Extracted data Block Start

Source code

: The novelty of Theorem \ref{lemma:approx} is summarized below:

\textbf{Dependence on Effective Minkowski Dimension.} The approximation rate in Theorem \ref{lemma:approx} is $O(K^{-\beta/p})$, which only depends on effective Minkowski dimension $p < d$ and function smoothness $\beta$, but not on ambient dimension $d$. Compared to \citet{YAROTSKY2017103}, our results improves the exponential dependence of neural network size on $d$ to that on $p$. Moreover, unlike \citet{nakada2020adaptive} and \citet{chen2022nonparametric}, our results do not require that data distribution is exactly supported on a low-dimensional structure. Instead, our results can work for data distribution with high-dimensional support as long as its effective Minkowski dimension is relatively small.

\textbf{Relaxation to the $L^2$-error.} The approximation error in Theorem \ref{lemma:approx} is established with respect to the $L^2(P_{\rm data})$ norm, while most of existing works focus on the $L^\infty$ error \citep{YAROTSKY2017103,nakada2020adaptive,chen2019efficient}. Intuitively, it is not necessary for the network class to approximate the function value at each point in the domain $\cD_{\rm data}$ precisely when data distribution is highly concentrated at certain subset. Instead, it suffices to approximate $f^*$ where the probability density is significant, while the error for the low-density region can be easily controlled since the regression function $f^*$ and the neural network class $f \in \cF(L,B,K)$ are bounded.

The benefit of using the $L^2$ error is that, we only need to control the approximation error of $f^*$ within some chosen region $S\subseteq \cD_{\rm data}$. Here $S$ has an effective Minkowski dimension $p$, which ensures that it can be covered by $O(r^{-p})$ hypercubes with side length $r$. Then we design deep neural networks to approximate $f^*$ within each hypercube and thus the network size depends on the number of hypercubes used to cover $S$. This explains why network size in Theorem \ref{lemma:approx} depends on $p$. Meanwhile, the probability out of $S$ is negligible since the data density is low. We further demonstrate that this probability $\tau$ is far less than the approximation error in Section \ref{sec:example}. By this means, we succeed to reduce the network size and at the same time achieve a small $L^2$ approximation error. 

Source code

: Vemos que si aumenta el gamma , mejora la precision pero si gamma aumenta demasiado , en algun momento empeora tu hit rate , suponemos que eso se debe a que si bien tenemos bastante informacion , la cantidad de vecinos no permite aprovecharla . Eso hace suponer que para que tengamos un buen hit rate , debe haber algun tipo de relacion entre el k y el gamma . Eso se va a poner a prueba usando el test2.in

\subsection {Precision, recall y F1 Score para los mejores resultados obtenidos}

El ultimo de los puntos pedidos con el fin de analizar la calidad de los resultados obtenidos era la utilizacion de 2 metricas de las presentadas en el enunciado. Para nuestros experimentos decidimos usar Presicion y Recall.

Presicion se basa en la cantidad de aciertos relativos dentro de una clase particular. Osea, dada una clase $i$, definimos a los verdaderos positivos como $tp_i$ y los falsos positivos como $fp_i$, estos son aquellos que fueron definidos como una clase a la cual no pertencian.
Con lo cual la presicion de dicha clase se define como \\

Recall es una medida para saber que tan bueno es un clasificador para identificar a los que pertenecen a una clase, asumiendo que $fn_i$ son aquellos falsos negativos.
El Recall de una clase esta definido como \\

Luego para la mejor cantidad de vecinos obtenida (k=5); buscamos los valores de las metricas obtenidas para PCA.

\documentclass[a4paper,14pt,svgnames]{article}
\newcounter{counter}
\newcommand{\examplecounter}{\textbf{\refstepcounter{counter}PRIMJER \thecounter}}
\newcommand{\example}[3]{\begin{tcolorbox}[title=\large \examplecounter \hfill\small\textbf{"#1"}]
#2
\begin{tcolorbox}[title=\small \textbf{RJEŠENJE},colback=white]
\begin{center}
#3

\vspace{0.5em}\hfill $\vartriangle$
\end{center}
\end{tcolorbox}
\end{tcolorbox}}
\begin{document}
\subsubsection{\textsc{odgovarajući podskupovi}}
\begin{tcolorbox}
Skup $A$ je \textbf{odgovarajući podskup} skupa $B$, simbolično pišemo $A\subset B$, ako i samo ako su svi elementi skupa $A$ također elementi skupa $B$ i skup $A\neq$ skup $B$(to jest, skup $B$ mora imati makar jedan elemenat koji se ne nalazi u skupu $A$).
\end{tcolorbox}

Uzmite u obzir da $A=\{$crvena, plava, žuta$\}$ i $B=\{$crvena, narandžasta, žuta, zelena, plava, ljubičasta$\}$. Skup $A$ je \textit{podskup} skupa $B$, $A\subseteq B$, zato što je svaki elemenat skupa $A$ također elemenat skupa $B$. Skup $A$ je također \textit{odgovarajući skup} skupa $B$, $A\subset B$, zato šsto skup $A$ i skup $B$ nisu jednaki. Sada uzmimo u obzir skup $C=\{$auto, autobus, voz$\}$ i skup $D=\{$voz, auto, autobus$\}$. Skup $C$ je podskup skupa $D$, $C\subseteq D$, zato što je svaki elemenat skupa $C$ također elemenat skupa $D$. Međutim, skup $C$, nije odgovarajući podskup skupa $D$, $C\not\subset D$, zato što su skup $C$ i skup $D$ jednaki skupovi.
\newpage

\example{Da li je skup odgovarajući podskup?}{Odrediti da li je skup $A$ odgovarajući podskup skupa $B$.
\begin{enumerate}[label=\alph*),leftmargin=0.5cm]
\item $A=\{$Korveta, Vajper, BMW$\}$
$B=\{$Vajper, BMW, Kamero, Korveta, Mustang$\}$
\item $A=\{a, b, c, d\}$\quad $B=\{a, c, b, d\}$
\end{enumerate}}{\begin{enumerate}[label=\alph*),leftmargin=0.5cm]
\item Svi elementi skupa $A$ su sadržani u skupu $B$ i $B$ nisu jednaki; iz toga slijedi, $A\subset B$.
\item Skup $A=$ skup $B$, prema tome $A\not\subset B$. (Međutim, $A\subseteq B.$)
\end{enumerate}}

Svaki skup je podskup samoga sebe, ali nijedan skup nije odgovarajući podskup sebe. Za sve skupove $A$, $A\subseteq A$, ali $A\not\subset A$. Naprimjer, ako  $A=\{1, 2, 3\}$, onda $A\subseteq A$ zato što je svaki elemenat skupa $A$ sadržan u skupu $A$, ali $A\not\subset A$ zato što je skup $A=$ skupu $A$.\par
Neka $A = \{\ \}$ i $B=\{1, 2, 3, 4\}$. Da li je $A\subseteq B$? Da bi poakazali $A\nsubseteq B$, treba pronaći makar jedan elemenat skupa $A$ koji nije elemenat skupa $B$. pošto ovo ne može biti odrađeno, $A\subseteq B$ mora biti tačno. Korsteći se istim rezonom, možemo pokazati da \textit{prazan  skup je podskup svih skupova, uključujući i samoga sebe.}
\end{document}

Extracted data Block End

__Brief__: Output the records exactly.

__Exercise solution__:
Source code

: The novelty of Theorem \ref{lemma:approx} is summarized below:

\textbf{Dependence on Effective Minkowski Dimension.} The approximation rate in Theorem \ref{lemma:approx} is $O(K^{-\beta/p})$, which only depends on effective Minkowski dimension $p < d$ and function smoothness $\beta$, but not on ambient dimension $d$. Compared to \citet{YAROTSKY2017103}, our results improves the exponential dependence of neural network size on $d$ to that on $p$. Moreover, unlike \citet{nakada2020adaptive} and \citet{chen2022nonparametric}, our results do not require that data distribution is exactly supported on a low-dimensional structure. Instead, our results can work for data distribution with high-dimensional support as long as its effective Minkowski dimension is relatively small.

\textbf{Relaxation to the $L^2$-error.} The approximation error in Theorem \ref{lemma:approx} is established with respect to the $L^2(P_{\rm data})$ norm, while most of existing works focus on the $L^\infty$ error \citep{YAROTSKY2017103,nakada2020adaptive,chen2019efficient}. Intuitively, it is not necessary for the network class to approximate the function value at each point in the domain $\cD_{\rm data}$ precisely when data distribution is highly concentrated at certain subset. Instead, it suffices to approximate $f^*$ where the probability density is significant, while the error for the low-density region can be easily controlled since the regression function $f^*$ and the neural network class $f \in \cF(L,B,K)$ are bounded.

The benefit of using the $L^2$ error is that, we only need to control the approximation error of $f^*$ within some chosen region $S\subseteq \cD_{\rm data}$. Here $S$ has an effective Minkowski dimension $p$, which ensures that it can be covered by $O(r^{-p})$ hypercubes with side length $r$. Then we design deep neural networks to approximate $f^*$ within each hypercube and thus the network size depends on the number of hypercubes used to cover $S$. This explains why network size in Theorem \ref{lemma:approx} depends on $p$. Meanwhile, the probability out of $S$ is negligible since the data density is low. We further demonstrate that this probability $\tau$ is far less than the approximation error in Section \ref{sec:example}. By this means, we succeed to reduce the network size and at the same time achieve a small $L^2$ approximation error. 

Source code

: Vemos que si aumenta el gamma , mejora la precision pero si gamma aumenta demasiado , en algun momento empeora tu hit rate , suponemos que eso se debe a que si bien tenemos bastante informacion , la cantidad de vecinos no permite aprovecharla . Eso hace suponer que para que tengamos un buen hit rate , debe haber algun tipo de relacion entre el k y el gamma . Eso se va a poner a prueba usando el test2.in

\subsection {Precision, recall y F1 Score para los mejores resultados obtenidos}

El ultimo de los puntos pedidos con el fin de analizar la calidad de los resultados obtenidos era la utilizacion de 2 metricas de las presentadas en el enunciado. Para nuestros experimentos decidimos usar Presicion y Recall.

Presicion se basa en la cantidad de aciertos relativos dentro de una clase particular. Osea, dada una clase $i$, definimos a los verdaderos positivos como $tp_i$ y los falsos positivos como $fp_i$, estos son aquellos que fueron definidos como una clase a la cual no pertencian.
Con lo cual la presicion de dicha clase se define como \\

Recall es una medida para saber que tan bueno es un clasificador para identificar a los que pertenecen a una clase, asumiendo que $fn_i$ son aquellos falsos negativos.
El Recall de una clase esta definido como \\

Luego para la mejor cantidad de vecinos obtenida (k=5); buscamos los valores de las metricas obtenidas para PCA.

\documentclass[a4paper,14pt,svgnames]{article}
\newcounter{counter}
\newcommand{\examplecounter}{\textbf{\refstepcounter{counter}PRIMJER \thecounter}}
\newcommand{\example}[3]{\begin{tcolorbox}[title=\large \examplecounter \hfill\small\textbf{"#1"}]
#2
\begin{tcolorbox}[title=\small \textbf{RJEŠENJE},colback=white]
\begin{center}
#3

\vspace{0.5em}\hfill $\vartriangle$
\end{center}
\end{tcolorbox}
\end{tcolorbox}}
\begin{document}
\subsubsection{\textsc{odgovarajući podskupovi}}
\begin{tcolorbox}
Skup $A$ je \textbf{odgovarajući podskup} skupa $B$, simbolično pišemo $A\subset B$, ako i samo ako su svi elementi skupa $A$ također elementi skupa $B$ i skup $A\neq$ skup $B$(to jest, skup $B$ mora imati makar jedan elemenat koji se ne nalazi u skupu $A$).
\end{tcolorbox}

Uzmite u obzir da $A=\{$crvena, plava, žuta$\}$ i $B=\{$crvena, narandžasta, žuta, zelena, plava, ljubičasta$\}$. Skup $A$ je \textit{podskup} skupa $B$, $A\subseteq B$, zato što je svaki elemenat skupa $A$ također elemenat skupa $B$. Skup $A$ je također \textit{odgovarajući skup} skupa $B$, $A\subset B$, zato šsto skup $A$ i skup $B$ nisu jednaki. Sada uzmimo u obzir skup $C=\{$auto, autobus, voz$\}$ i skup $D=\{$voz, auto, autobus$\}$. Skup $C$ je podskup skupa $D$, $C\subseteq D$, zato što je svaki elemenat skupa $C$ također elemenat skupa $D$. Međutim, skup $C$, nije odgovarajući podskup skupa $D$, $C\not\subset D$, zato što su skup $C$ i skup $D$ jednaki skupovi.
\newpage

\example{Da li je skup odgovarajući podskup?}{Odrediti da li je skup $A$ odgovarajući podskup skupa $B$.
\begin{enumerate}[label=\alph*),leftmargin=0.5cm]
\item $A=\{$Korveta, Vajper, BMW$\}$
$B=\{$Vajper, BMW, Kamero, Korveta, Mustang$\}$
\item $A=\{a, b, c, d\}$\quad $B=\{a, c, b, d\}$
\end{enumerate}}{\begin{enumerate}[label=\alph*),leftmargin=0.5cm]
\item Svi elementi skupa $A$ su sadržani u skupu $B$ i $B$ nisu jednaki; iz toga slijedi, $A\subset B$.
\item Skup $A=$ skup $B$, prema tome $A\not\subset B$. (Međutim, $A\subseteq B.$)
\end{enumerate}}

Svaki skup je podskup samoga sebe, ali nijedan skup nije odgovarajući podskup sebe. Za sve skupove $A$, $A\subseteq A$, ali $A\not\subset A$. Naprimjer, ako  $A=\{1, 2, 3\}$, onda $A\subseteq A$ zato što je svaki elemenat skupa $A$ sadržan u skupu $A$, ali $A\not\subset A$ zato što je skup $A=$ skupu $A$.\par
Neka $A = \{\ \}$ i $B=\{1, 2, 3, 4\}$. Da li je $A\subseteq B$? Da bi poakazali $A\nsubseteq B$, treba pronaći makar jedan elemenat skupa $A$ koji nije elemenat skupa $B$. pošto ovo ne može biti odrađeno, $A\subseteq B$ mora biti tačno. Korsteći se istim rezonom, možemo pokazati da \textit{prazan  skup je podskup svih skupova, uključujući i samoga sebe.}
\end{document}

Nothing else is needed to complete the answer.